The debate during the conference ‘Brexit Reviewed: Process, Consequences, and Scenarios’, organized by the University of Groningen within the framework of the EUIDEA project led by Istituto Affari internazionali (IAI).

Groningen – However it goes, Brexit is there to stay. The departure of the United Kingdom from the European Union will have a legacy, and a potentially critical one.

The process of leaving the European Union won’t be easy for anybody, neither for the UK side nor for the EU. Challenges linked to this unprecedented occurrence are political, of course. They are also legal and economical. But there is also a democratic challenge surrounding the British-European issue, which is becoming increasingly complex.

The risk of a potential never-ending Brexit process is real and cannot be ignored. Even  in the case that London and Brussels finally find a solution, this is nevertheless likely to foster further instability on both sides of the Channel. This is, in a nutshell, the Brexit-related situation debated during the conference ‘Brexit Reviewed: Process, Consequences, and Scenarios’, organized by the University of Groningen within the framework of the EUIDEA project led by Istituto Affari internazionali (IAI), with the participation of Eunews as media partner.

Funded by the European Commission under the Horizon2020 program, EUIDEA addresses differentiation and integration issues in order to find viable solutions to the current challenges that the EU is facing. And Brexit is one the most prominent challenges so far.

The main critical aspects of Brexit are both political and practical. The European leaders have decided to grant the UK more time to leave. An extension until the end of October, 2019  was agreed in the latest extraordinary European Council meeting in mid-April. But buying additional time represents neither a solution nor will it necessarily facilitate the UK and the EU in finding an agreement.

“It is possible that in six months time we’ll find ourselves exactly in the same scenario”, warned Larissa Brunner, from the European Policy Center (EPC). “The EU wants to avoid a never-ending extension, but in October Europe can find itself at the same point”. In other words,  theUK has proposed no solutions and may need an additional period of extension in order to find a way out.

Looking ahead the situation remains very complicated, according to Brunner. “There are three possibilities: no-deal, a deal, and remain”. None of them is going to provide a win-win solution. As she explained, “in case of no-deal, the UK will be forced to come back to the table” to arrange the future relationships, or at least try to do so. Such a case will make the situation “unstable, for the impact on all the aspects, above all for the Irish question”.

In the second case, “a deal would make the situation unstable, too”, she stressed. An agreement between London and Brussels “wouldn’t satisfy the remainers”, and at the same time “Brexiteers woudn’t be happy with the backstop”, the arrangements required to avoid a hard border along the Irish frontier. Furthermore, “even in the case of a deal there will be disruptions”.

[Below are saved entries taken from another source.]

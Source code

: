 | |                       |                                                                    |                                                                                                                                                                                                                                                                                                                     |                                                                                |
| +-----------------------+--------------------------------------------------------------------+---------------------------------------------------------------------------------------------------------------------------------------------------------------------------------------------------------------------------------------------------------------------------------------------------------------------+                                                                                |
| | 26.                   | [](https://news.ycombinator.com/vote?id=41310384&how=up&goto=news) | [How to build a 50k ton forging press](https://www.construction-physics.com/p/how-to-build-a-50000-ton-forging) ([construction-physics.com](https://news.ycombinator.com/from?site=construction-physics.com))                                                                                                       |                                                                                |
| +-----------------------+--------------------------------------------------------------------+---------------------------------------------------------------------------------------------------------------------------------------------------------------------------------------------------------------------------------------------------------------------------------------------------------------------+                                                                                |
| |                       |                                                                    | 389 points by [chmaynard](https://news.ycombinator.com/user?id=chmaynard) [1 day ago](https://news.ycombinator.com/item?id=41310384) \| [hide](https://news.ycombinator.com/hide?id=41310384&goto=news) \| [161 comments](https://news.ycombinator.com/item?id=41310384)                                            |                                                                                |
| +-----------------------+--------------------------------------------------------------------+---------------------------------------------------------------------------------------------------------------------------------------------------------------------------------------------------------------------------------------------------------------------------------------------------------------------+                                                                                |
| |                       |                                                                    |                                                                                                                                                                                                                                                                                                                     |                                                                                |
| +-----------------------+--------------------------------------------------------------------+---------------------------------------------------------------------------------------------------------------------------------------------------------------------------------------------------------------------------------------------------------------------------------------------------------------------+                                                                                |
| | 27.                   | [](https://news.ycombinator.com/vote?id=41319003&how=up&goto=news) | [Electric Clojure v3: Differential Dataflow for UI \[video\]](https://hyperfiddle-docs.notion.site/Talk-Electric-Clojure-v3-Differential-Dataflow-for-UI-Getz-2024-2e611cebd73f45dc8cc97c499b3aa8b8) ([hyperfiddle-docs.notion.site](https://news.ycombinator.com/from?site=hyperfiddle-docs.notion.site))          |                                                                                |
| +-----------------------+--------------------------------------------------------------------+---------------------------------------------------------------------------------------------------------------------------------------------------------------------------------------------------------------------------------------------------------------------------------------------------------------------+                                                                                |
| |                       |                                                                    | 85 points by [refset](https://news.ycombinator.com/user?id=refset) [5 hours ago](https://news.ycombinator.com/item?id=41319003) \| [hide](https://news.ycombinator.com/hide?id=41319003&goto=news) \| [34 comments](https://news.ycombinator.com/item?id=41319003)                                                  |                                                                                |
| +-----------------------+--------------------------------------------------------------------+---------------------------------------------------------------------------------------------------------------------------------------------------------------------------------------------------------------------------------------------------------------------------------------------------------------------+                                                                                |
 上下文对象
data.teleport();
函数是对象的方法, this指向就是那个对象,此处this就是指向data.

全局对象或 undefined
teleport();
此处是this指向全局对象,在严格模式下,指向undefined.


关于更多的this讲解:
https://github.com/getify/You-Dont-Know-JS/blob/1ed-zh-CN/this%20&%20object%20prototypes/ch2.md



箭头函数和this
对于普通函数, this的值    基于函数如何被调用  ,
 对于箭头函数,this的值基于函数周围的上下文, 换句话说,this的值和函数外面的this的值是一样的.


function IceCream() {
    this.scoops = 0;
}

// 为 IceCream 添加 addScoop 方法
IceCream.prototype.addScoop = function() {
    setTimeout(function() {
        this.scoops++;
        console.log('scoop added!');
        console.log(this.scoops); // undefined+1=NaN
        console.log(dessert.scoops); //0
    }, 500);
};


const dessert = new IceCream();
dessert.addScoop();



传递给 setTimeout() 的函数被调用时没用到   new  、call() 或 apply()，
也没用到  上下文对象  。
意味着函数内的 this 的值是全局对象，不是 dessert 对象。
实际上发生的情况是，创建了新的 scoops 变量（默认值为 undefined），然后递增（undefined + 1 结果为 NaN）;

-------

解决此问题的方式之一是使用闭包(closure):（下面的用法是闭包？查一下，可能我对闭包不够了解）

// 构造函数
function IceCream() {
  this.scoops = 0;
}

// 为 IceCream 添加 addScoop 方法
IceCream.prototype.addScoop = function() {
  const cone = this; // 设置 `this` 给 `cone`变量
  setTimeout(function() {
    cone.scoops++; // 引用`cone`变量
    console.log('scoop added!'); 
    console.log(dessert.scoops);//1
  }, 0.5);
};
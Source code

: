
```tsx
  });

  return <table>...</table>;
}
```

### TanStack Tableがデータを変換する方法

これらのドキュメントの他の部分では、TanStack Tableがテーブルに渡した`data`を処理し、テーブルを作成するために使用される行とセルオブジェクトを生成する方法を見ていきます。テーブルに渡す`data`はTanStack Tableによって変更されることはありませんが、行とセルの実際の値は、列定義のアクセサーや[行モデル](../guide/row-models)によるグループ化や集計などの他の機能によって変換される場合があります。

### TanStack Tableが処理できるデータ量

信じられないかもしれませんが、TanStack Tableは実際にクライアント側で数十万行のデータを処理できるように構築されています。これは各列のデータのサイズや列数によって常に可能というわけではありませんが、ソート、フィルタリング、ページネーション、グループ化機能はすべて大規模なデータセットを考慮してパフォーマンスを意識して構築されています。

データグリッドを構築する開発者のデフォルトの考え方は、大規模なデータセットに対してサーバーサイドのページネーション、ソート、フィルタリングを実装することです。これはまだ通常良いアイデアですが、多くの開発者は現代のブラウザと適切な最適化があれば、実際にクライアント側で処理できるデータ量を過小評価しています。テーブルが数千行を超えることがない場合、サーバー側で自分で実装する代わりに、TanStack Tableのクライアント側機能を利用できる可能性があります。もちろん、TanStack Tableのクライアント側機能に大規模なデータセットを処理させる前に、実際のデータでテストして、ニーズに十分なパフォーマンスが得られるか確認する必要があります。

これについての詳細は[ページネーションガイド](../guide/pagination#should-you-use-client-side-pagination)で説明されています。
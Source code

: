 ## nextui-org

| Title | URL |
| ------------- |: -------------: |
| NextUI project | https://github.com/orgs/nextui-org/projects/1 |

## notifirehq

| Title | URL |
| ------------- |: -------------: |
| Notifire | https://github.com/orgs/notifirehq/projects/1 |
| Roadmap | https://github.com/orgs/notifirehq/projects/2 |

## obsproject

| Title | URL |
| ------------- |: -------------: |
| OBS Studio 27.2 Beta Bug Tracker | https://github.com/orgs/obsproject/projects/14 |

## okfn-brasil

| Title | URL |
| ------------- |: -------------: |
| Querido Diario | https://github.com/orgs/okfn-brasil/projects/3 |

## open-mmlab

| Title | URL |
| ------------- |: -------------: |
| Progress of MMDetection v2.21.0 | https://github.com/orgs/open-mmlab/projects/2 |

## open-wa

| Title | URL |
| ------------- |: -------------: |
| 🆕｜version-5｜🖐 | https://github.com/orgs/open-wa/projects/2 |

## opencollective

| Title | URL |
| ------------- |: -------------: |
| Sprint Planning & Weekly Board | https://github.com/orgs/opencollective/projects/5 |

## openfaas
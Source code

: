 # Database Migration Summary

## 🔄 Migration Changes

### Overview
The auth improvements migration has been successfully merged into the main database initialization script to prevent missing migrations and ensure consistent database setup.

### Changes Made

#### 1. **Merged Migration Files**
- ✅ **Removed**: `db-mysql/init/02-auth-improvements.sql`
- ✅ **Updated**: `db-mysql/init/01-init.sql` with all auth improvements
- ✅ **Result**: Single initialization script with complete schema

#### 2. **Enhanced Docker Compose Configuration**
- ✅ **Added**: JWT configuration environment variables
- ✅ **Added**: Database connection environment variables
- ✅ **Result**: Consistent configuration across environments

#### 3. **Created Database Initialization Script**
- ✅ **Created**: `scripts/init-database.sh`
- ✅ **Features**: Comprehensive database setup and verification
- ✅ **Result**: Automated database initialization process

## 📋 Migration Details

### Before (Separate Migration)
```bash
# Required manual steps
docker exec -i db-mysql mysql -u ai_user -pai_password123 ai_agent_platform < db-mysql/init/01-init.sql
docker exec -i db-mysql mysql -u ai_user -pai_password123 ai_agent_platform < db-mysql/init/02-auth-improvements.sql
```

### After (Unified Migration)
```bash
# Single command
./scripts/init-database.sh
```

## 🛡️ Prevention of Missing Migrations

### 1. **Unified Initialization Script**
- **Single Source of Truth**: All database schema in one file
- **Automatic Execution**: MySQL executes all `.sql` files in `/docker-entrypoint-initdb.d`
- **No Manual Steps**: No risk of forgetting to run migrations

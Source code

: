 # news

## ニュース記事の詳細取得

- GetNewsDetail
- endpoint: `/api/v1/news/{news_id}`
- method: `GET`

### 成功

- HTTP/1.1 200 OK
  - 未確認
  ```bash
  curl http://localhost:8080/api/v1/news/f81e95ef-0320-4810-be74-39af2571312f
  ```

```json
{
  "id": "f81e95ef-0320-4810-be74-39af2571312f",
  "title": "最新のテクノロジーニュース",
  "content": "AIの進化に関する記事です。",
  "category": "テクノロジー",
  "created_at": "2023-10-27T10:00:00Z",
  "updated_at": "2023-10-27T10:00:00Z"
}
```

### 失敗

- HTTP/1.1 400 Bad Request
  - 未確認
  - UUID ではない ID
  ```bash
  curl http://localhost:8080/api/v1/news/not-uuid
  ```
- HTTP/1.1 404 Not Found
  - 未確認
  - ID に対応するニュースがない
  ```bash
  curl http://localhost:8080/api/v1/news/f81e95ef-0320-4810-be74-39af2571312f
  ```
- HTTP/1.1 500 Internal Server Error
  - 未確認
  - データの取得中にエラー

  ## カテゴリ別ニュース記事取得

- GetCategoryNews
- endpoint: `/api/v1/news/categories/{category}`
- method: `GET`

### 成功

Even if some EU countries wish the UK reverse the article 50 procedure and decide to stay, remaining won’t be a good option, either. In the remain scenario, Brunner warned “people could feel betrayed”, because the final outcome would be exactly the opposite of what they voted for. “We could enter in a very uncomfortable territory”.

Here comes the second, not irrelevant, issue of Brexit: the paradox of democracy. “The problem of democracy is to provide realistic options, not dreams”, stressed Lars Rensmann, Professor at the University of Groningen. In the case of Brexit, democratic players offered too-simple-to-be-true solutions, generating the Brexit conundrum.

In democratic systems, the majority decides. However, “direct democracy is neither so direct as it might seem – it depends what you put on the ballot – nor the only source of democratic legitimation and policy making.” It could be also argued that “a referendum doesn’t express the will of the people but the opinion of a qualified majority”, and that was the case for the British voters. However, it doesn’t mean that the politicians as traditional decision-makers  can decide what to do. “The British Parliament and the British government are not in the position of acting”, outlined the Professor Rensmann.

Is that enough to call for a second referendum on Brexit? “The common sense that a second referendum would violate principles of democracy is profoundly misguided. On the contrary, it would fulfil the ambitious and robust criteria of deliberative democracy” since UK citizens are much more aware of the meaning of their vote today than they were during the Brexit referendum on 23 June 2016.“That’s why a second referendum could be used” in this case with the aim of having a decision.

The good news about this situation is that “now talking about Polexit, Czexit doesn’t make sense”, Peter Kratochvìl, from the Institute of International Relations of Prague, pointed out. Nevertheless, the fact that Brexit is showing its limits doesn’t mean the EU is safe. “What I think will happen is that other States will ask either to stay at the margins or at the core of Europe”. This process has already started. “There are those who have clear ideas in mind, such as Slovakia, who wants to stay at the core, with Germany”. This is not the case for other Member States. “Hungary and Poland might be an example of countries that want to stay at the margins, with the idea of becoming a sort of Eastern European Switzerland”.